Cuando me acosté por primera vez con Madeleine en el 47, ella me dijo que le había dejado notas a Betty Short en varios bares: «A tu doble le gustaría conocerte». Yo le respondí que quizá eso acabara costándole caro y ella repuso que se ocuparía del asunto.

El candidato más probable para «ocuparse del asunto» era un policía… y me negué a ello. Y, en su orden cronológico, Madeleine pronunció esas palabras más o menos cuando Lee Blanchard les hizo su primer chantaje.

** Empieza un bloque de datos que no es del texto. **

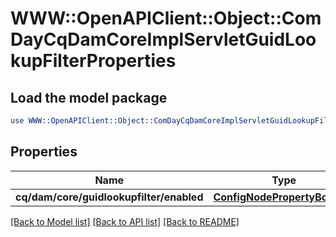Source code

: # WWW::OpenAPIClient::Object::ComDayCqDamCoreImplServletGuidLookupFilterProperties

## Load the model package
```perl
use WWW::OpenAPIClient::Object::ComDayCqDamCoreImplServletGuidLookupFilterProperties;
```

## Properties
Name | Type | Description | Notes
------------ | ------------- | ------------- | -------------
**cq/dam/core/guidlookupfilter/enabled** | [**ConfigNodePropertyBoolean**](ConfigNodePropertyBoolean.md) |  | [optional] 

[[Back to Model list]](../README.md#documentation-for-models) [[Back to API list]](../README.md#documentation-for-api-endpoints) [[Back to README]](../README.md)


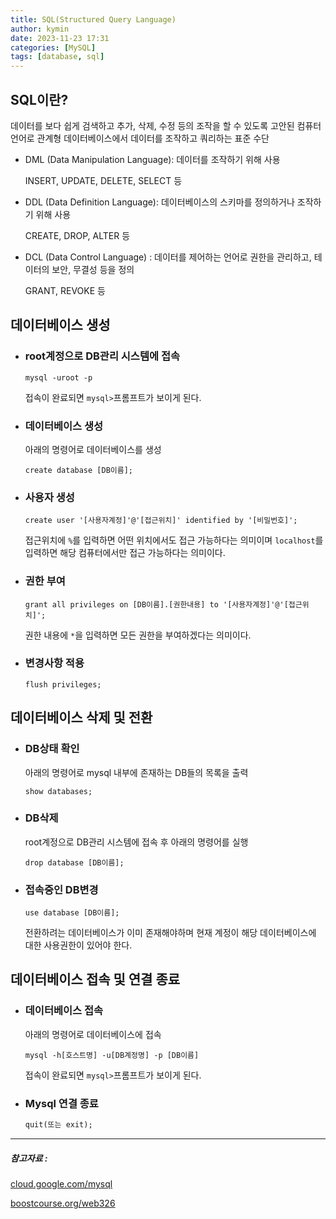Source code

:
 ```yaml
---
title: SQL(Structured Query Language)
author: kymin
date: 2023-11-23 17:31
categories: [MySQL]
tags: [database, sql]
---
```



## SQL이란?

데이터를 보다 쉽게 검색하고 추가, 삭제, 수정 등의 조작을 할 수 있도록 고안된 컴퓨터 언어로 관계형 데이터베이스에서 데이터를 조작하고 쿼리하는 표준 수단

- DML (Data Manipulation Language): 데이터를 조작하기 위해 사용

  INSERT, UPDATE, DELETE, SELECT 등

- DDL (Data Definition Language): 데이터베이스의 스키마를 정의하거나 조작하기 위해 사용

  CREATE, DROP, ALTER 등

- DCL (Data Control Language) : 데이터를 제어하는 언어로 권한을 관리하고, 테이터의 보안, 무결성 등을 정의

  GRANT, REVOKE 등

## 데이터베이스 생성

- ### root계정으로 DB관리 시스템에 접속

  ```shell
  mysql -uroot -p
  ```

  접속이 완료되면 `mysql>`프롬프트가 보이게 된다.

- ### 데이터베이스 생성

  아래의 명령어로 데이터베이스를 생성

  ```shell
  create database [DB이름];
  ```

- ### 사용자 생성

  ```shell
  create user '[사용자계정]'@'[접근위치]' identified by '[비밀번호]';
  ```

  접근위치에 `%`를 입력하면 어떤 위치에서도 접근 가능하다는 의미이며 `localhost`를 입력하면 해당 컴퓨터에서만 접근 가능하다는 의미이다.

- ### 권한 부여

  ```shell
  grant all privileges on [DB이름].[권한내용] to '[사용자계정]'@'[접근위치]';
  ```

  권한 내용에 `*`을 입력하면 모든 권한을 부여하겠다는 의미이다.

- ### 변경사항 적용

  ```shell
  flush privileges;
  ```

## 데이터베이스 삭제 및 전환

- ### DB상태 확인

  아래의 명령어로 mysql 내부에 존재하는 DB들의 목록을 출력

  ```shell
  show databases;
  ```

- ### DB삭제

  root계정으로 DB관리 시스템에 접속 후 아래의 명령어를 실행

  ```shell
  drop database [DB이름];
  ```

- ### 접속중인 DB변경

  ```shell
  use database [DB이름];
  ```

  전환하려는 데이터베이스가 이미 존재해야하며 현재 계정이 해당 데이터베이스에 대한 사용권한이 있어야 한다.

## 데이터베이스 접속 및 연결 종료

- ### 데이터베이스 접속

  아래의 명령어로 데이터베이스에 접속

  ```shell
  mysql -h[호스트명] -u[DB계정명] -p [DB이름]
  ```

  접속이 완료되면 `mysql>`프롬프트가 보이게 된다.

- ### Mysql 연결 종료

  ```sql
  quit(또는 exit);
  ```
  
  

-----

##### 참고자료 : 

[cloud.google.com/mysql](https://cloud.google.com/mysql?hl=ko)

[boostcourse.org/web326](https://www.boostcourse.org/web326/)

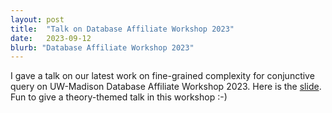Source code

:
 ```yaml
---
layout: post
title:  "Talk on Database Affiliate Workshop 2023"
date:   2023-09-12
blurb: "Database Affiliate Workshop 2023"
---
```


I gave a talk on our latest work on fine-grained complexity for conjunctive query on UW-Madison Database Affiliate Workshop 2023. Here is the [slide](https://austen-z-fan.github.io/assets/slides/Database_Affiliate_Workshop_Presentation_2023.pdf). Fun to give a theory-themed talk in this workshop :-)
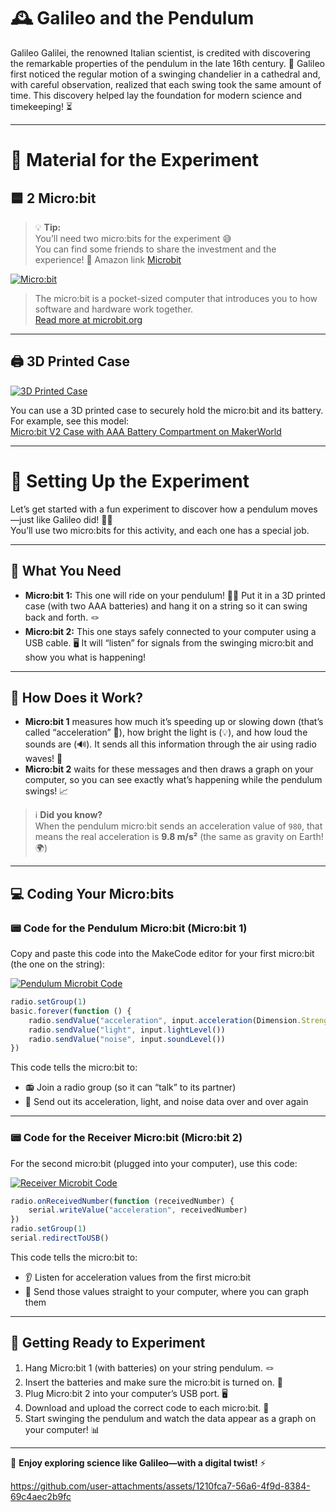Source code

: # 🕰️ Galileo and the Pendulum

Galileo Galilei, the renowned Italian scientist, is credited with discovering the remarkable properties of the pendulum in the late 16th century. 🧐 Galileo first noticed the regular motion of a swinging chandelier in a cathedral and, with careful observation, realized that each swing took the same amount of time. This discovery helped lay the foundation for modern science and timekeeping! ⏳

---

# 🧪 Material for the Experiment

## 🟦 2 Micro:bit

> 💡 **Tip:**  
> You’ll need two micro:bits for the experiment 😅  
> You can find some friends to share the investment and the experience! 🤝
> Amazon link [Microbit](https://www.amazon.com/KEYESTUDIO-Micro-Original-Microbit-Starter/dp/B0BP1J72RR/) 

[![Micro:bit](https://github.com/user-attachments/assets/a3136c34-d910-4ae3-b0d4-43e834026d69)](https://microbit.org/get-started/what-is-the-microbit/)

> The micro:bit is a pocket-sized computer that introduces you to how software and hardware work together.  
> [Read more at microbit.org](https://microbit.org/get-started/what-is-the-microbit/)

---

## 🖨️ 3D Printed Case

[![3D Printed Case](https://github.com/user-attachments/assets/d3c15658-07e5-433d-9cf0-a36e493241d5)](https://makerworld.com/en/models/657713-micro-bit-v2-case-with-aaa-battery-compartment?from=search#profileId-584816)

You can use a 3D printed case to securely hold the micro:bit and its battery. For example, see this model:  
[Micro:bit V2 Case with AAA Battery Compartment on MakerWorld](https://makerworld.com/en/models/657713-micro-bit-v2-case-with-aaa-battery-compartment?from=search#profileId-584816)

---

# 🚀 Setting Up the Experiment

Let’s get started with a fun experiment to discover how a pendulum moves—just like Galileo did! 🕵️‍♂️  
You’ll use two micro:bits for this activity, and each one has a special job.

---

## 📝 What You Need

- **Micro:bit 1:** This one will ride on your pendulum! 🏄‍♂️ Put it in a 3D printed case (with two AAA batteries) and hang it on a string so it can swing back and forth. 🪢
- **Micro:bit 2:** This one stays safely connected to your computer using a USB cable. 🖥️ It will “listen” for signals from the swinging micro:bit and show you what is happening!

---

## 🤔 How Does it Work?

- **Micro:bit 1** measures how much it’s speeding up or slowing down (that’s called “acceleration” 🚀), how bright the light is (💡), and how loud the sounds are (🔊). It sends all this information through the air using radio waves! 📡
- **Micro:bit 2** waits for these messages and then draws a graph on your computer, so you can see exactly what’s happening while the pendulum swings! 📈

> ℹ️ **Did you know?**  
> When the pendulum micro:bit sends an acceleration value of `980`, that means the real acceleration is **9.8 m/s²** (the same as gravity on Earth! 🌍)

---

## 💻 Coding Your Micro:bits

### 📟 Code for the Pendulum Micro:bit (Micro:bit 1)

Copy and paste this code into the MakeCode editor for your first micro:bit (the one on the string):

[![Pendulum Microbit Code](https://github.com/user-attachments/assets/d85d1e2b-70f6-408f-bac2-f1a6168959a0)](https://makecode.microbit.org/)

```typescript
radio.setGroup(1)
basic.forever(function () {
    radio.sendValue("acceleration", input.acceleration(Dimension.Strength))
    radio.sendValue("light", input.lightLevel())
    radio.sendValue("noise", input.soundLevel())
})
```

This code tells the micro:bit to:
- 📻 Join a radio group (so it can “talk” to its partner)
- 📡 Send out its acceleration, light, and noise data over and over again

---

### 📟 Code for the Receiver Micro:bit (Micro:bit 2)

For the second micro:bit (plugged into your computer), use this code:

[![Receiver Microbit Code](https://github.com/user-attachments/assets/d7b9b30d-3ea2-495c-8b29-634462baef37)](https://makecode.microbit.org/)

```typescript
radio.onReceivedNumber(function (receivedNumber) {
    serial.writeValue("acceleration", receivedNumber)
})
radio.setGroup(1)
serial.redirectToUSB()
```

This code tells the micro:bit to:
- 👂 Listen for acceleration values from the first micro:bit
- 📨 Send those values straight to your computer, where you can graph them

---

## 🏁 Getting Ready to Experiment

1. Hang Micro:bit 1 (with batteries) on your string pendulum. 🪢
2. Insert the batteries and make sure the micro:bit is turned on. 🔋
3. Plug Micro:bit 2 into your computer’s USB port. 🖥️
4. Download and upload the correct code to each micro:bit. 💾
5. Start swinging the pendulum and watch the data appear as a graph on your computer! 📊

---

🎉 **Enjoy exploring science like Galileo—with a digital twist!** ⚡


https://github.com/user-attachments/assets/1210fca7-56a6-4f9d-8384-69c4aec2b9fc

Era algo tenue, circunstancial y teórico, tal vez sólo una mentira más o una verdad a medias o una brizna de información inútil. Un cabo suelto encontrado por un policía muerto de hambre cuya vida estaba edificada sobre un cimiento de mentiras. Y ésa era la única buena razón que se me ocurría para querer perseguir una posibilidad tan poco segura. Sin el caso, no me quedaba nada.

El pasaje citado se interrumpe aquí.